Virginia vs. No. 15 North Carolina, Oct. 31, 2020
Literally the epitome of a Halloween game, the offensive clash between the Tar Heels and the Cavaliers resulted in a high-scoring affair in Scott Stadium. North Carolina — ranked No. 15 at the time and boasting five future NFL draft picks on the offensive side — had only lost on the road to Florida State prior to its visit to Charlottesville. Nonetheless, Virginia rode its rushing attack — a rare occasion in senior quarterback Brennan Armstrong’s tenure — to 210 yards and outpaced the equally-successful Tar Heel offense. This would not be a game characterized by defensive play. Virginia yielded 443 yards and four passing touchdowns to star quarterback Sam Howell, yet four of Armstrong’s own passing touchdowns gave the Cavaliers the slight edge.

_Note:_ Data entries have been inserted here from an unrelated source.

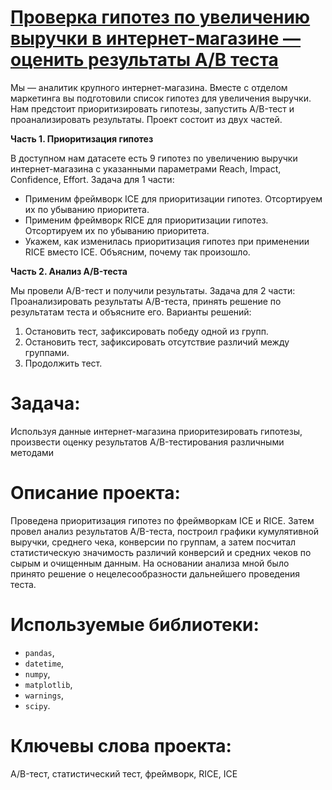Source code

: # [Проверка гипотез по увеличению выручки в интернет-магазине — оценить результаты A/B теста](https://github.com/OStonks/YandexPracticum/blob/main/online_store_AB-test/AB-test.ipynb)

Мы — аналитик крупного интернет-магазина. Вместе с отделом маркетинга вы подготовили список гипотез для увеличения выручки. Нам предстоит приоритизировать гипотезы, запустить A/B-тест и проанализировать результаты. Проект состоит из двух частей.

**Часть 1. Приоритизация гипотез**

В доступном нам датасете есть 9 гипотез по увеличению выручки интернет-магазина с указанными параметрами Reach, Impact, Confidence, Effort.
Задача для 1 части:
* Применим фреймворк ICE для приоритизации гипотез. Отсортируем их по убыванию приоритета.
* Применим фреймворк RICE для приоритизации гипотез. Отсортируем их по убыванию приоритета.
* Укажем, как изменилась приоритизация гипотез при применении RICE вместо ICE. Объясним, почему так произошло.

**Часть 2. Анализ A/B-теста**

Мы провели A/B-тест и получили результаты.
Задача для 2 части:
Проанализировать результаты A/B-теста, принять решение по результатам теста и объясните его. Варианты решений:
1. Остановить тест, зафиксировать победу одной из групп.
2. Остановить тест, зафиксировать отсутствие различий между группами.
3. Продолжить тест.

# Задача:
Используя данные интернет-магазина приоритезировать гипотезы, произвести оценку результатов A/B-тестирования различными методами

# Описание проекта:
Проведена приоритизация гипотез по фреймворкам ICE и RICE. Затем провел анализ результатов A/B-теста, построил графики кумулятивной выручки, среднего чека, конверсии по группам, а затем посчитал статистическую значимость различий конверсий и средних чеков по сырым и очищенным данным. На основании анализа мной было принято решение о нецелесообразности дальнейшего проведения теста.

# Используемые библиотеки:
* `pandas`,
* `datetime`,
* `numpy`,
* `matplotlib`,
* `warnings`,
* `scipy`.
# Ключевы слова проекта:
A/B-тест, статистический тест, фреймворк, RICE, ICE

Despite COVID-19’s severe impact on attendance in the 2020 season — only 1,000 fans were admitted into this contest — a palpable buzz lingered over Virginia’s win in the South’s Oldest Rivalry. Virginia triumphed over what was a serious Heisman candidate in Howell while holding future NFL running backs Michael Carter and Javonte Williams to 118 yards combined on the ground. More importantly, Virginia carried a meager 1-4 record into their contest against the Tar Heels. The Cavaliers then put together a streak of four consecutive wins up until the painful loss at Virginia Tech, one which put a damper on what would have been an impressive season turnaround.